Antonio Barbagli, dirigente sportivo di una squadra di pallavolo, era in cura da tempo per una malattia degenerativa non meglio identificata. Il decesso è avvenuto mercoledì scorso. A quanto pare, però, gli esami successivi hanno creato il sospetto che si tratti del morbo di Creutzfeldt-Jacob, la versione umana dell’encefalopatia spongiforme bovina, conosciuta giornalisticamente come il morbo della Mucca Pazza.
La salma è stata trasferita a Roma, in un centro specializzato, dove sarà sottoposta ad altre specifiche analisi per accertare esattamente le cause del decesso. In seguito vi sarà un’altra verifica al centro di Bologna, e solo dopo si potrà sapere se si tratta di quello che i sanitari sospettano. L’ultimo caso conosciuto risale all’ottobre 2017 nell’ospedale di Cervia quando morì una donna di 68 anni di San Pietro in Trento.

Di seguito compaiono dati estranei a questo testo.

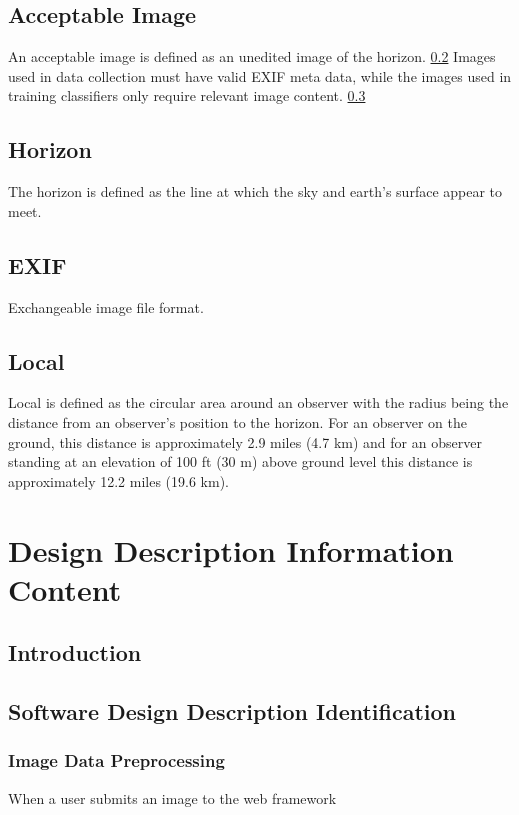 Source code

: \documentclass[onecolumn, draftclsnofoot,10pt, compsoc]{IEEEtran}
\begin{document}
\begin{singlespace}
	\subsection{Acceptable Image}\label{def:accImg}
		An acceptable image is defined as an unedited image of the horizon. \ref{def:horizon}
		Images used in data collection must have valid EXIF meta data, while the images used in training classifiers only require relevant image content. \ref{def:exif}
	
	\subsection{Horizon}\label{def:horizon}
		The horizon is defined as the line at which the sky and earth's surface appear to meet.
	
	\subsection{EXIF}\label{def:exif}
		Exchangeable image file format.
	
	\subsection{Local}\label{def:local}
		Local is defined as the circular area around an observer with the radius being the distance from an observer's position to the horizon.
		For an observer on the ground, this distance is approximately 2.9 miles (4.7 km) and for an observer standing at an elevation of 100 ft (30 m) above ground level this distance is approximately 12.2 miles (19.6 km).

\section{Design Description Information Content}
	\subsection{Introduction}
    
    \subsection{Software Design Description Identification}
    	\subsubsection{Image Data Preprocessing}
        When a user submits an image to the web framework

\end{singlespace}
\end{document}
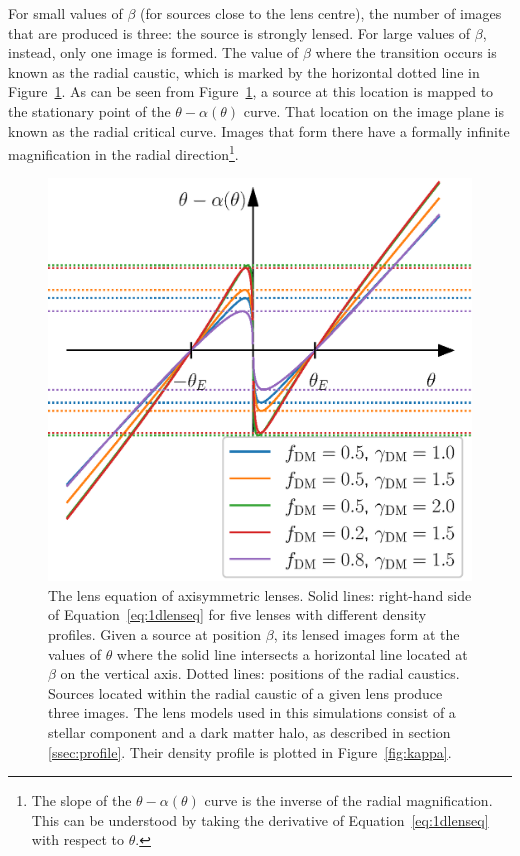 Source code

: \documentclass{aa}
\def\Fref#1{Figure~\ref{#1}\xspace}
\def\Eref#1{Equation~\ref{#1}\xspace}
\begin{document}
For small values of $\beta$ (for sources close to the lens centre), the number of images that are produced is three: the source is strongly lensed. For large values of $\beta$, instead, only one image is formed.
The value of $\beta$ where the transition occurs is known as the radial caustic, which is marked by the horizontal dotted line in \Fref{fig:scheme}. 
As can be seen from \Fref{fig:scheme}, a source at this location is mapped to the stationary point of the $\theta - \alpha(\theta)$ curve. 
That location on the image plane is known as the radial critical curve. 
Images that form there have a formally infinite magnification in the radial direction\footnote{The slope of the $\theta - \alpha(\theta)$ curve is the inverse of the radial magnification. This can be understood by taking the derivative of \Eref{eq:1dlenseq} with respect to $\theta$.}.

\begin{figure}
\includegraphics[width=\columnwidth]{composite_fixedap_scheme.eps}
\caption{
The lens equation of axisymmetric lenses. Solid lines: right-hand side of \Eref{eq:1dlenseq} for five lenses with different density profiles. 
Given a source at position $\beta$, its lensed images form at the values of $\theta$ where the solid line intersects a horizontal line located at $\beta$ on the vertical axis. 
Dotted lines: positions of the radial caustics. Sources located within the radial caustic of a given lens produce three images.
The lens models used in this simulations consist of a stellar component and a dark matter halo, as described in section \ref{ssec:profile}. Their density profile is plotted in \Fref{fig:kappa}.
\label{fig:scheme}
}
\end{figure}
\end{document}
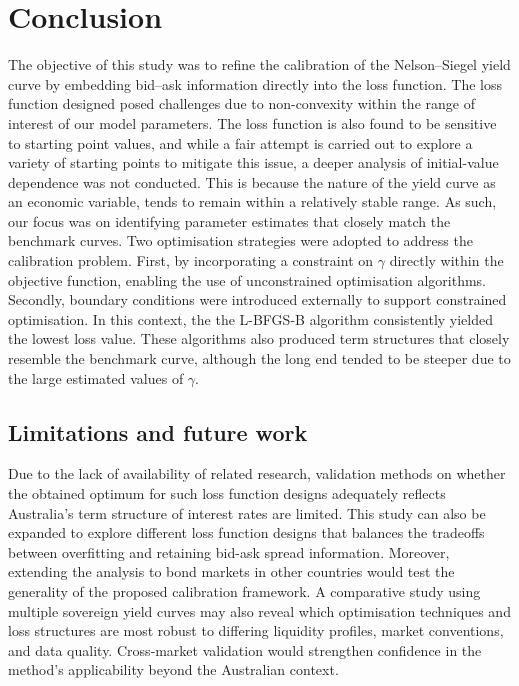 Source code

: \documentclass[12pt]{article}
\begin{document}
\section{Conclusion}

The objective of this study was to refine the calibration of the Nelson–Siegel yield curve by embedding bid–ask information directly into the loss function. The loss function designed posed challenges due to non-convexity within the range of interest of our model parameters. The loss function is also found to be sensitive to starting point values, and while a fair attempt is carried out to explore a variety of starting points to mitigate this issue, a deeper analysis of initial-value dependence was not conducted. This is because the nature of the yield curve as an economic variable, tends to remain within a relatively stable range. As such, our focus was on identifying parameter estimates that closely match the benchmark curves. Two optimisation strategies were adopted to address the calibration problem. First, by incorporating a constraint on $\gamma$ directly within the objective function, enabling the use of unconstrained optimisation algorithms. Secondly, boundary conditions were introduced externally to support constrained optimisation. In this context, the the L-BFGS-B algorithm consistently yielded the lowest loss value. These algorithms also produced term structures that closely resemble the benchmark curve, although the long end tended to be steeper due to the large estimated values of $\gamma$.

\subsection{Limitations and future work} 

Due to the lack of availability of related research, validation methods on whether the obtained optimum for such loss function designs adequately reflects Australia's term structure of interest rates are limited. This study can also be expanded to explore different loss function designs that balances the tradeoffs between overfitting and retaining bid-ask spread information. Moreover, extending the analysis to bond markets in other countries would test the generality of the proposed calibration framework. A comparative study using multiple sovereign yield curves may also reveal which optimisation techniques and loss structures are most robust to differing liquidity profiles, market conventions, and data quality. Cross‐market validation would strengthen confidence in the method’s applicability beyond the Australian context.
\end{document}
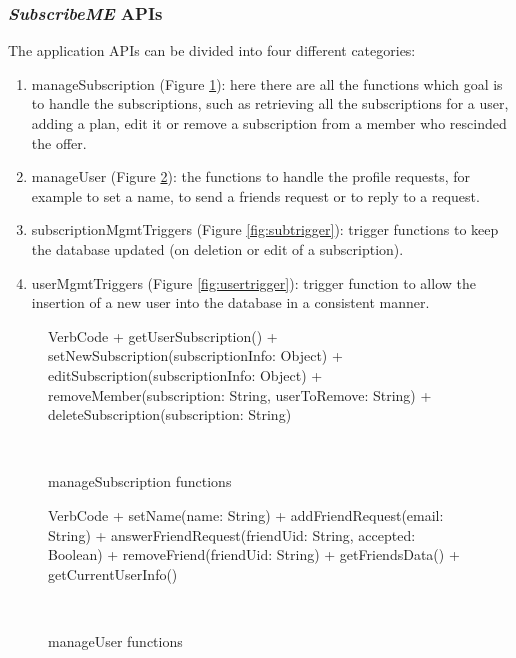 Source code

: \documentclass[11pt]{article}
\begin{document}
\subsubsection{\textit{SubscribeME} APIs}
The application APIs can be divided into four different categories: \begin{enumerate}
    \item manageSubscription (Figure \ref{fig:manageSub}): here there are all the functions which goal is to handle the subscriptions, such as retrieving all the subscriptions for a user, adding a plan, edit it or remove a subscription from a member who rescinded the offer.

    \item manageUser (Figure \ref{fig:manageUs}): the functions to handle the profile requests, for example to set a name, to send a friends request or to reply to a request.
    \item subscriptionMgmtTriggers (Figure \ref{fig:subtrigger}): trigger functions to keep the database updated (on deletion or edit of a subscription).
    \item userMgmtTriggers (Figure \ref{fig:usertrigger}): trigger function to allow the insertion of a new user into the database in a consistent manner.
\end{enumerate}

\begin{figure}[h!]
    \centering
    \begin{SaveVerbatim}{VerbCode}
        + getUserSubscription()
        + setNewSubscription(subscriptionInfo: Object{})
        + editSubscription(subscriptionInfo: Object{})
        + removeMember(subscription: String, userToRemove: String)
        + deleteSubscription(subscription: String)
    \end{SaveVerbatim}
    \setlength{\fboxsep}{5mm}
    \caption{manageSubscription functions}~\label{fig:manageSub}
\end{figure}

\begin{figure}[h!]
    \centering
    \begin{SaveVerbatim}{VerbCode}
        + setName(name: String)
        + addFriendRequest(email: String)
        + answerFriendRequest(friendUid: String, accepted: Boolean)
        + removeFriend(friendUid: String)
        + getFriendsData()
        + getCurrentUserInfo()
    \end{SaveVerbatim}
    \setlength{\fboxsep}{5mm}
    \caption{manageUser functions}~\label{fig:manageUs}
\end{figure}
\end{document}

Il morbo, come è noto, non è contagioso da persona a persona e l’ospedale non ha ritenuto di sottoporre a profilassi quanti sono venuti in contatto con Barbagli. Secondo l’osservatorio degli Stati Uniti, la malattia colpisce una persona su un milione. Negli ultimi anni, dal 1996 al 2014, il numero dei casi fu di 225, di cui la maggioranza nel Regno Unito.
Gli operatori sanitari ci tengono a precisare che non vi deve essere alcun allarme poiché il contagio può essere legato all’assunzione di carne infetta, o materiale sanitario infetto, di ospedali o studi dentistici anche anni e anni addietro.